On se demande d’ailleurs comment ces derniers se sont retrouvés dans les rayons : les soldats de Kiev maintiennent fermement le blocus sur la ville, n’autorisant même pas le passage d’oxygène liquide pour les hôpitaux. En fait, tout s’explique : les soldats prennent des pots-de-vin. Il est effectivement interdit d’importer quoi que ce soit à Donetsk – à moins de payer…
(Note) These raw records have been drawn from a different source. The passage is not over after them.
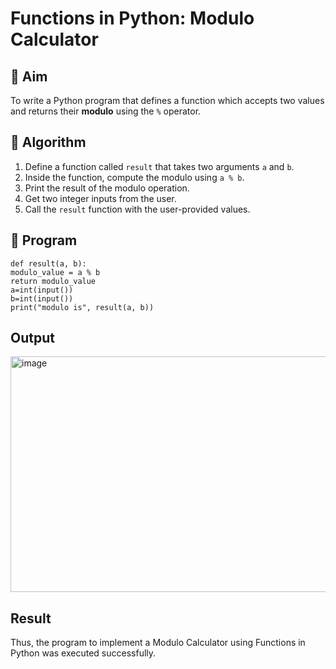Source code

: # Functions in Python: Modulo Calculator

## 🎯 Aim
To write a Python program that defines a function which accepts two values and returns their **modulo** using the `%` operator.

## 🧠 Algorithm
1. Define a function called `result` that takes two arguments `a` and `b`.
2. Inside the function, compute the modulo using `a % b`.
3. Print the result of the modulo operation.
4. Get two integer inputs from the user.
5. Call the `result` function with the user-provided values.

## 🧾 Program
```
def result(a, b):
modulo_value = a % b
return modulo_value
a=int(input())
b=int(input())
print("modulo is", result(a, b))
```

## Output
<img width="781" height="377" alt="image" src="https://github.com/user-attachments/assets/d35d5a68-af15-4ffe-9b7a-9d2e5d96cb77" />

## Result
Thus, the program to implement a Modulo Calculator using Functions in Python was executed
successfully.
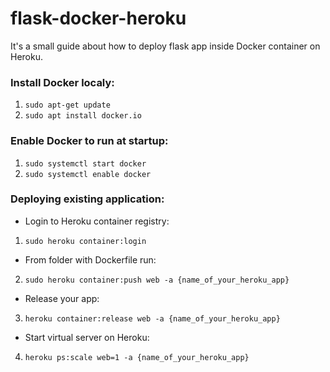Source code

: # flask-docker-heroku
It's a small guide about how to deploy flask app inside Docker container on Heroku.

### Install Docker localy:
1. ```sudo apt-get update```
2. ```sudo apt install docker.io```

### Enable Docker to run at startup:
1. ```sudo systemctl start docker```
2. ```sudo systemctl enable docker```

### Deploying existing application:
* Login to Heroku container registry:
1. ```sudo heroku container:login```
* From folder with Dockerfile run:
2. ```sudo heroku container:push web -a {name_of_your_heroku_app}```
* Release your app:
3. ```heroku container:release web -a {name_of_your_heroku_app}```
* Start virtual server on Heroku:
4. ```heroku ps:scale web=1 -a {name_of_your_heroku_app}```
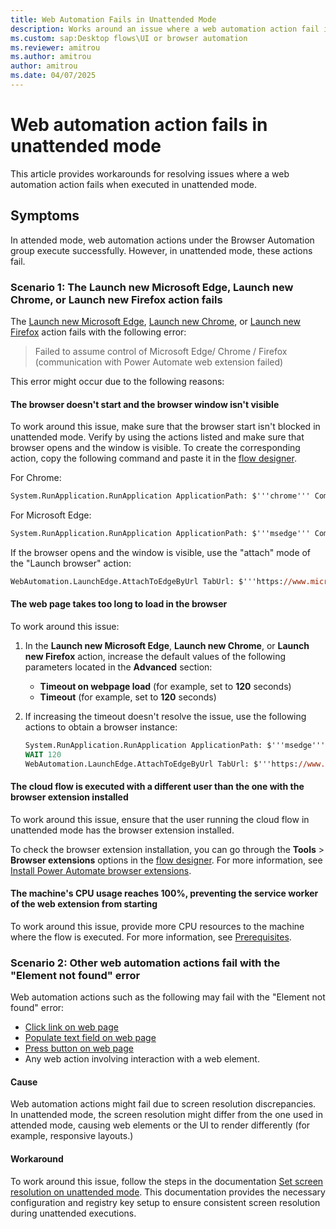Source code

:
 ```yaml
---
title: Web Automation Fails in Unattended Mode
description: Works around an issue where a web automation action fail in unattended environment during runtime.
ms.custom: sap:Desktop flows\UI or browser automation
ms.reviewer: amitrou
ms.author: amitrou
author: amitrou
ms.date: 04/07/2025
---
```

# Web automation action fails in unattended mode

This article provides workarounds for resolving issues where a web automation action fails when executed in unattended mode.

## Symptoms

In attended mode, web automation actions under the Browser Automation group execute successfully. However, in unattended mode, these actions fail.

### Scenario 1: The Launch new Microsoft Edge, Launch new Chrome, or Launch new Firefox action fails

The [Launch new Microsoft Edge](/power-automate/desktop-flows/actions-reference/webautomation#launch-new-microsoft-edge), [Launch new Chrome](/power-automate/desktop-flows/actions-reference/webautomation#launchchromebase), or [Launch new Firefox](/power-automate/desktop-flows/actions-reference/webautomation#launchfirefoxbase) action fails with the following error:

> Failed to assume control of Microsoft Edge/ Chrome / Firefox (communication with Power Automate web extension failed)

This error might occur due to the following reasons:

#### The browser doesn't start and the browser window isn't visible

To work around this issue, make sure that the browser start isn't blocked in unattended mode. Verify by using the actions listed and make sure that browser opens and the window is visible. To create the corresponding action, copy the following command and paste it in the [flow designer](/power-automate/desktop-flows/flow-designer).

For Chrome:

```ps
System.RunApplication.RunApplication ApplicationPath: $'''chrome''' CommandLineArguments: $'''<https://www.microsoft.com/>''' WindowStyle: System.ProcessWindowStyle.Normal ProcessId=> AppProcessId
```

For Microsoft Edge:

```ps
System.RunApplication.RunApplication ApplicationPath: $'''msedge''' CommandLineArguments: $'''<https://www.microsoft.com/>''' WindowStyle: System.ProcessWindowStyle.Normal ProcessId=> AppProcessId
```

If the browser opens and the window is visible, use the "attach" mode of the "Launch browser" action:

```ps
WebAutomation.LaunchEdge.AttachToEdgeByUrl TabUrl: $'''https://www.microsoft.com/''' AttachTimeout: 5 TargetDesktop: $'''{\"DisplayName\":\"Local computer\",\"Route\":{\"ServerType\":\"Local\",\"ServerAddress\":\"\"},\"DesktopType\":\"local\"}''' BrowserInstance=> Browser
```

#### The web page takes too long to load in the browser

To work around this issue:

1. In the **Launch new Microsoft Edge**, **Launch new Chrome**, or **Launch new Firefox** action, increase the default values of the following parameters located in the **Advanced** section:

    - **Timeout on webpage load** (for example, set to **120** seconds)
    - **Timeout** (for example, set to **120** seconds)

1. If increasing the timeout doesn't resolve the issue, use the following actions to obtain a browser instance:

    ```ps
    System.RunApplication.RunApplication ApplicationPath: $'''msedge''' CommandLineArguments: $'''<https://www.microsoft.com/>''' WindowStyle: System.ProcessWindowStyle.Normal ProcessId=> AppProcessId
    WAIT 120
    WebAutomation.LaunchEdge.AttachToEdgeByUrl TabUrl: $'''https://www.microsoft.com/''' AttachTimeout: 30 TargetDesktop: $'''{\"DisplayName\":\"Local computer\",\"Route\":{\"ServerType\":\"Local\",\"ServerAddress\":\"\"},\"DesktopType\":\"local\"}''' BrowserInstance=> Browser
    ```

#### The cloud flow is executed with a different user than the one with the browser extension installed

To work around this issue, ensure that the user running the cloud flow in unattended mode has the browser extension installed.

To check the browser extension installation, you can go through the **Tools** > **Browser extensions** options in the [flow designer](/power-automate/desktop-flows/flow-designer). For more information, see [Install Power Automate browser extensions](/power-automate/desktop-flows/install-browser-extensions#install-browser-extensions).

#### The machine's CPU usage reaches 100%, preventing the service worker of the web extension from starting

To work around this issue, provide more CPU resources to the machine where the flow is executed. For more information, see [Prerequisites](/power-automate/desktop-flows/requirements#prerequisites).

### Scenario 2: Other web automation actions fail with the "Element not found" error

Web automation actions such as the following may fail with the "Element not found" error:

- [Click link on web page](/power-automate/desktop-flows/actions-reference/webautomation#clickbase)
- [Populate text field on web page](/power-automate/desktop-flows/actions-reference/webautomation#populatetextfieldbase)
- [Press button on web page](/power-automate/desktop-flows/actions-reference/webautomation#pressbuttonbase)
- Any web action involving interaction with a web element.

#### Cause

Web automation actions might fail due to screen resolution discrepancies. In unattended mode, the screen resolution might differ from the one used in attended mode, causing web elements or the UI to render differently (for example, responsive layouts.)

#### Workaround

To work around this issue, follow the steps in the documentation [Set screen resolution on unattended mode](/power-automate/desktop-flows/how-to/set-screen-resolution-unattended-mode). This documentation provides the necessary configuration and registry key setup to ensure consistent screen resolution during unattended executions.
La banlieue de Donetsk a de quoi envier le centre-ville. Dans le même temps, les petites épiceries des quartiers périphériques proposent régulièrement du pain, distribué gratuitement. Les gens y font la queue pour recevoir de l’aide humanitaire. L’année dernière, un tir d’artillerie ukrainien avait visé une file d’attente, devant le palais de la culture Kouïbychev, faisant cinq morts et de nombreux blessés.

Les accords de Minsk prévoient, autour de Donetsk, une zone tampon, vide de tout armement. Elle doit empêcher les obus ukrainiens d’atteindre le territoire de la RPD. Pourtant, les soldats de Kiev ont occupé la zone pour tirer au mortier sur Donetsk. Certes, rien de comparable aux dommages occasionnés par les lance-roquettes Grad, mais chaque tir – dont le dernier remonte à la nuit du Nouvel An – est potentiellement synonyme de nouvelles victimes et destructions. On terrorise sciemment les gens.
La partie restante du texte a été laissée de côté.